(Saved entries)
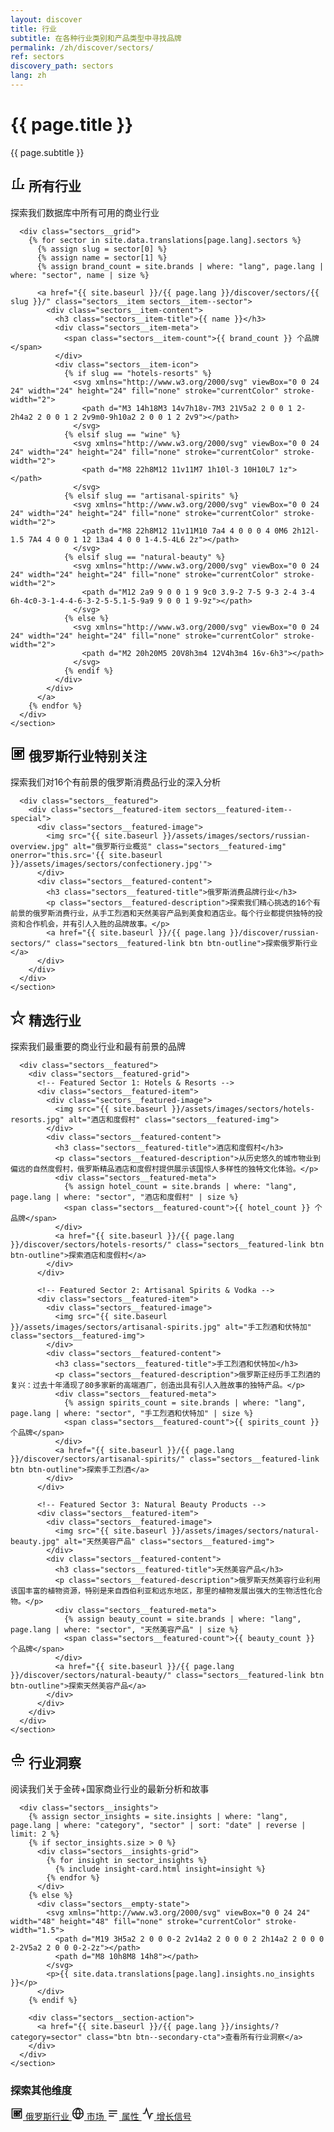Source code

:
 ```yaml
---
layout: discover
title: 行业
subtitle: 在各种行业类别和产品类型中寻找品牌
permalink: /zh/discover/sectors/
ref: sectors
discovery_path: sectors
lang: zh
---
```


<!-- Hero Panel -->
<div class="panel panel--hero">
  <div class="panel__content">
    <h1 class="panel__heading-primary sectors__title">{{ page.title }}</h1>
    <p class="panel__subtitle">{{ page.subtitle }}</p>
  </div>
</div>

<!-- All Sectors Grid Panel -->
<div class="panel panel--light">
  <div class="panel__content">
    <!-- All Sectors Grid -->
    <section class="sectors__section">
      <div class="sectors__section-header">
        <h2 class="sectors__section-title">
          <span class="sectors__icon sectors__icon--all">
            <svg xmlns="http://www.w3.org/2000/svg" viewBox="0 0 24 24" width="24" height="24" fill="none" stroke="currentColor" stroke-width="2">
              <path d="M2 20h20M5 20V8h3m4 12V4h3m4 16v-6h3"></path>
            </svg>
          </span>
          所有行业
        </h2>
        <p class="sectors__section-description">探索我们数据库中所有可用的商业行业</p>
      </div>
      
      <div class="sectors__grid">
        {% for sector in site.data.translations[page.lang].sectors %}
          {% assign slug = sector[0] %}
          {% assign name = sector[1] %}
          {% assign brand_count = site.brands | where: "lang", page.lang | where: "sector", name | size %}
          
          <a href="{{ site.baseurl }}/{{ page.lang }}/discover/sectors/{{ slug }}/" class="sectors__item sectors__item--sector">
            <div class="sectors__item-content">
              <h3 class="sectors__item-title">{{ name }}</h3>
              <div class="sectors__item-meta">
                <span class="sectors__item-count">{{ brand_count }} 个品牌</span>
              </div>
              <div class="sectors__item-icon">
                {% if slug == "hotels-resorts" %}
                  <svg xmlns="http://www.w3.org/2000/svg" viewBox="0 0 24 24" width="24" height="24" fill="none" stroke="currentColor" stroke-width="2">
                    <path d="M3 14h18M3 14v7h18v-7M3 21V5a2 2 0 0 1 2-2h4a2 2 0 0 1 2 2v9m0-9h10a2 2 0 0 1 2 2v9"></path>
                  </svg>
                {% elsif slug == "wine" %}
                  <svg xmlns="http://www.w3.org/2000/svg" viewBox="0 0 24 24" width="24" height="24" fill="none" stroke="currentColor" stroke-width="2">
                    <path d="M8 22h8M12 11v11M7 1h10l-3 10H10L7 1z"></path>
                  </svg>
                {% elsif slug == "artisanal-spirits" %}
                  <svg xmlns="http://www.w3.org/2000/svg" viewBox="0 0 24 24" width="24" height="24" fill="none" stroke="currentColor" stroke-width="2">
                    <path d="M8 22h8M12 11v11M10 7a4 4 0 0 0 4 0M6 2h12l-1.5 7A4 4 0 0 1 12 13a4 4 0 0 1-4.5-4L6 2z"></path>
                  </svg>
                {% elsif slug == "natural-beauty" %}
                  <svg xmlns="http://www.w3.org/2000/svg" viewBox="0 0 24 24" width="24" height="24" fill="none" stroke="currentColor" stroke-width="2">
                    <path d="M12 2a9 9 0 0 1 9 9c0 3.9-2 7-5 9-3 2-4 3-4 6h-4c0-3-1-4-4-6-3-2-5-5.1-5-9a9 9 0 0 1 9-9z"></path>
                  </svg>
                {% else %}
                  <svg xmlns="http://www.w3.org/2000/svg" viewBox="0 0 24 24" width="24" height="24" fill="none" stroke="currentColor" stroke-width="2">
                    <path d="M2 20h20M5 20V8h3m4 12V4h3m4 16v-6h3"></path>
                  </svg>
                {% endif %}
              </div>
            </div>
          </a>
        {% endfor %}
      </div>
    </section>
  </div>
</div>

<!-- Russian Sectors Special Focus Panel -->
<div class="panel panel--primary-soft">
  <div class="panel__content">
    <section class="sectors__section">
      <div class="sectors__section-header">
        <h2 class="sectors__section-title">
          <span class="sectors__icon sectors__icon--russian">
            <svg xmlns="http://www.w3.org/2000/svg" viewBox="0 0 24 24" width="24" height="24" fill="none" stroke="currentColor" stroke-width="2">
              <path d="M3 3h18v18H3V3zm4 4h4v4H7V7zm0 6h4v4H7v-4zm6-6h4v4h-4V7zm6 0h2v2h-2V7zm-6 6h4v4h-4v-4z"></path>
            </svg>
          </span>
          俄罗斯行业特别关注
        </h2>
        <p class="sectors__section-description">探索我们对16个有前景的俄罗斯消费品行业的深入分析</p>
      </div>
      
      <div class="sectors__featured">
        <div class="sectors__featured-item sectors__featured-item--special">
          <div class="sectors__featured-image">
            <img src="{{ site.baseurl }}/assets/images/sectors/russian-overview.jpg" alt="俄罗斯行业概览" class="sectors__featured-img" onerror="this.src='{{ site.baseurl }}/assets/images/sectors/confectionery.jpg'">
          </div>
          <div class="sectors__featured-content">
            <h3 class="sectors__featured-title">俄罗斯消费品牌行业</h3>
            <p class="sectors__featured-description">探索我们精心挑选的16个有前景的俄罗斯消费行业，从手工烈酒和天然美容产品到美食和酒店业。每个行业都提供独特的投资和合作机会，并有引人入胜的品牌故事。</p>
            <a href="{{ site.baseurl }}/{{ page.lang }}/discover/russian-sectors/" class="sectors__featured-link btn btn-outline">探索俄罗斯行业</a>
          </div>
        </div>
      </div>
    </section>
  </div>
</div>

<!-- Featured Sectors Panel -->
<div class="panel panel--light">
  <div class="panel__content">
    <section class="sectors__section">
      <div class="sectors__section-header">
        <h2 class="sectors__section-title">
          <span class="sectors__icon sectors__icon--featured">
            <svg xmlns="http://www.w3.org/2000/svg" viewBox="0 0 24 24" width="24" height="24" fill="none" stroke="currentColor" stroke-width="2">
              <path d="M12 2l2.4 7.4h7.6l-6 4.6 2.3 7-6.3-4.6-6.3 4.6 2.3-7-6-4.6h7.6z"></path>
            </svg>
          </span>
          精选行业
        </h2>
        <p class="sectors__section-description">探索我们最重要的商业行业和最有前景的品牌</p>
      </div>
      
      <div class="sectors__featured">
        <div class="sectors__featured-grid">
          <!-- Featured Sector 1: Hotels & Resorts -->
          <div class="sectors__featured-item">
            <div class="sectors__featured-image">
              <img src="{{ site.baseurl }}/assets/images/sectors/hotels-resorts.jpg" alt="酒店和度假村" class="sectors__featured-img">
            </div>
            <div class="sectors__featured-content">
              <h3 class="sectors__featured-title">酒店和度假村</h3>
              <p class="sectors__featured-description">从历史悠久的城市物业到偏远的自然度假村，俄罗斯精品酒店和度假村提供展示该国惊人多样性的独特文化体验。</p>
              <div class="sectors__featured-meta">
                {% assign hotel_count = site.brands | where: "lang", page.lang | where: "sector", "酒店和度假村" | size %}
                <span class="sectors__featured-count">{{ hotel_count }} 个品牌</span>
              </div>
              <a href="{{ site.baseurl }}/{{ page.lang }}/discover/sectors/hotels-resorts/" class="sectors__featured-link btn btn-outline">探索酒店和度假村</a>
            </div>
          </div>
          
          <!-- Featured Sector 2: Artisanal Spirits & Vodka -->
          <div class="sectors__featured-item">
            <div class="sectors__featured-image">
              <img src="{{ site.baseurl }}/assets/images/sectors/artisanal-spirits.jpg" alt="手工烈酒和伏特加" class="sectors__featured-img">
            </div>
            <div class="sectors__featured-content">
              <h3 class="sectors__featured-title">手工烈酒和伏特加</h3>
              <p class="sectors__featured-description">俄罗斯正经历手工烈酒的复兴：过去十年涌现了80多家新的高端酒厂，创造出具有引人入胜故事的独特产品。</p>
              <div class="sectors__featured-meta">
                {% assign spirits_count = site.brands | where: "lang", page.lang | where: "sector", "手工烈酒和伏特加" | size %}
                <span class="sectors__featured-count">{{ spirits_count }} 个品牌</span>
              </div>
              <a href="{{ site.baseurl }}/{{ page.lang }}/discover/sectors/artisanal-spirits/" class="sectors__featured-link btn btn-outline">探索手工烈酒</a>
            </div>
          </div>
          
          <!-- Featured Sector 3: Natural Beauty Products -->
          <div class="sectors__featured-item">
            <div class="sectors__featured-image">
              <img src="{{ site.baseurl }}/assets/images/sectors/natural-beauty.jpg" alt="天然美容产品" class="sectors__featured-img">
            </div>
            <div class="sectors__featured-content">
              <h3 class="sectors__featured-title">天然美容产品</h3>
              <p class="sectors__featured-description">俄罗斯天然美容行业利用该国丰富的植物资源，特别是来自西伯利亚和远东地区，那里的植物发展出强大的生物活性化合物。</p>
              <div class="sectors__featured-meta">
                {% assign beauty_count = site.brands | where: "lang", page.lang | where: "sector", "天然美容产品" | size %}
                <span class="sectors__featured-count">{{ beauty_count }} 个品牌</span>
              </div>
              <a href="{{ site.baseurl }}/{{ page.lang }}/discover/sectors/natural-beauty/" class="sectors__featured-link btn btn-outline">探索天然美容产品</a>
            </div>
          </div>
        </div>
      </div>
    </section>
  </div>
</div>

<!-- Related Insights Panel -->
<div class="panel panel--accent-soft">
  <div class="panel__content">
    <section class="sectors__section">
      <div class="sectors__section-header">
        <h2 class="sectors__section-title">
          <span class="sectors__icon sectors__icon--insights">
            <svg xmlns="http://www.w3.org/2000/svg" viewBox="0 0 24 24" width="24" height="24" fill="none" stroke="currentColor" stroke-width="2">
              <path d="M12 2a3 3 0 0 0 0 6 3 3 0 0 0 0-6z"></path>
              <path d="M19 9H5a2 2 0 0 0-2 2v1a2 2 0 0 0 2 2h14a2 2 0 0 0 2-2v-1a2 2 0 0 0-2-2z"></path>
              <path d="M12 18v3M8 18v3M16 18v3"></path>
            </svg>
          </span>
          行业洞察
        </h2>
        <p class="sectors__section-description">阅读我们关于金砖+国家商业行业的最新分析和故事</p>
      </div>
      
      <div class="sectors__insights">
        {% assign sector_insights = site.insights | where: "lang", page.lang | where: "category", "sector" | sort: "date" | reverse | limit: 2 %}
        {% if sector_insights.size > 0 %}
          <div class="sectors__insights-grid">
            {% for insight in sector_insights %}
              {% include insight-card.html insight=insight %}
            {% endfor %}
          </div>
        {% else %}
          <div class="sectors__empty-state">
            <svg xmlns="http://www.w3.org/2000/svg" viewBox="0 0 24 24" width="48" height="48" fill="none" stroke="currentColor" stroke-width="1.5">
              <path d="M19 3H5a2 2 0 0 0-2 2v14a2 2 0 0 0 2 2h14a2 2 0 0 0 2-2V5a2 2 0 0 0-2-2z"></path>
              <path d="M8 10h8M8 14h8"></path>
            </svg>
            <p>{{ site.data.translations[page.lang].insights.no_insights }}</p>
          </div>
        {% endif %}
        
        <div class="sectors__section-action">
          <a href="{{ site.baseurl }}/{{ page.lang }}/insights/?category=sector" class="btn btn--secondary-cta">查看所有行业洞察</a>
        </div>
      </div>
    </section>
  </div>
</div>

<!-- All Categories Link Panel -->
<div class="panel panel--light">
  <div class="panel__content">
    <div class="sectors__navigation">
      <h3 class="sectors__navigation-title">探索其他维度</h3>
      <div class="sectors__navigation-links">
        <a href="{{ site.baseurl }}/{{ page.lang }}/discover/russian-sectors/" class="sectors__navigation-link sectors__navigation-link--russian-sectors">
          <span class="sectors__navigation-icon">
            <svg xmlns="http://www.w3.org/2000/svg" viewBox="0 0 24 24" width="20" height="20" fill="none" stroke="currentColor" stroke-width="2">
              <path d="M3 3h18v18H3V3zm4 4h4v4H7V7zm0 6h4v4H7v-4zm6-6h4v4h-4V7zm6 0h2v2h-2V7zm-6 6h4v4h-4v-4z"></path>
            </svg>
          </span>
          俄罗斯行业
        </a>
        <a href="{{ site.baseurl }}/{{ page.lang }}/discover/markets/" class="sectors__navigation-link sectors__navigation-link--market">
          <span class="sectors__navigation-icon">
            <svg xmlns="http://www.w3.org/2000/svg" viewBox="0 0 24 24" width="20" height="20" fill="none" stroke="currentColor" stroke-width="2">
              <circle cx="12" cy="12" r="10"></circle>
              <path d="M2 12h20M12 2a15.3 15.3 0 0 1 4 10 15.3 15.3 0 0 1-4 10a15.3 15.3 0 0 1-4-10a15.3 15.3 0 0 1 4-10z"></path>
            </svg>
          </span>
          市场
        </a>
        <a href="{{ site.baseurl }}/{{ page.lang }}/discover/attributes/" class="sectors__navigation-link sectors__navigation-link--attribute">
          <span class="sectors__navigation-icon">
            <svg xmlns="http://www.w3.org/2000/svg" viewBox="0 0 24 24" width="20" height="20" fill="none" stroke="currentColor" stroke-width="2">
              <path d="M4 7h16M4 12h16M4 17h10"></path>
            </svg>
          </span>
          属性
        </a>
        <a href="{{ site.baseurl }}/{{ page.lang }}/discover/signals/" class="sectors__navigation-link sectors__navigation-link--signal">
          <span class="sectors__navigation-icon">
            <svg xmlns="http://www.w3.org/2000/svg" viewBox="0 0 24 24" width="20" height="20" fill="none" stroke="currentColor" stroke-width="2">
              <path d="M22 12h-4l-3 9L9 3l-3 9H2"></path>
            </svg>
          </span>
          增长信号
        </a>
      </div>
    </div>
  </div>
</div>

_Assignment_. Only lines that contain the string "size" count; pick each one out of the records and copy it.

_Your response_.
          {% assign brand_count = site.brands | where: "lang", page.lang | where: "sector", name | size %}
                {% assign hotel_count = site.brands | where: "lang", page.lang | where: "sector", "酒店和度假村" | size %}
                {% assign spirits_count = site.brands | where: "lang", page.lang | where: "sector", "手工烈酒和伏特加" | size %}
                {% assign beauty_count = site.brands | where: "lang", page.lang | where: "sector", "天然美容产品" | size %}
        {% if sector_insights.size > 0 %}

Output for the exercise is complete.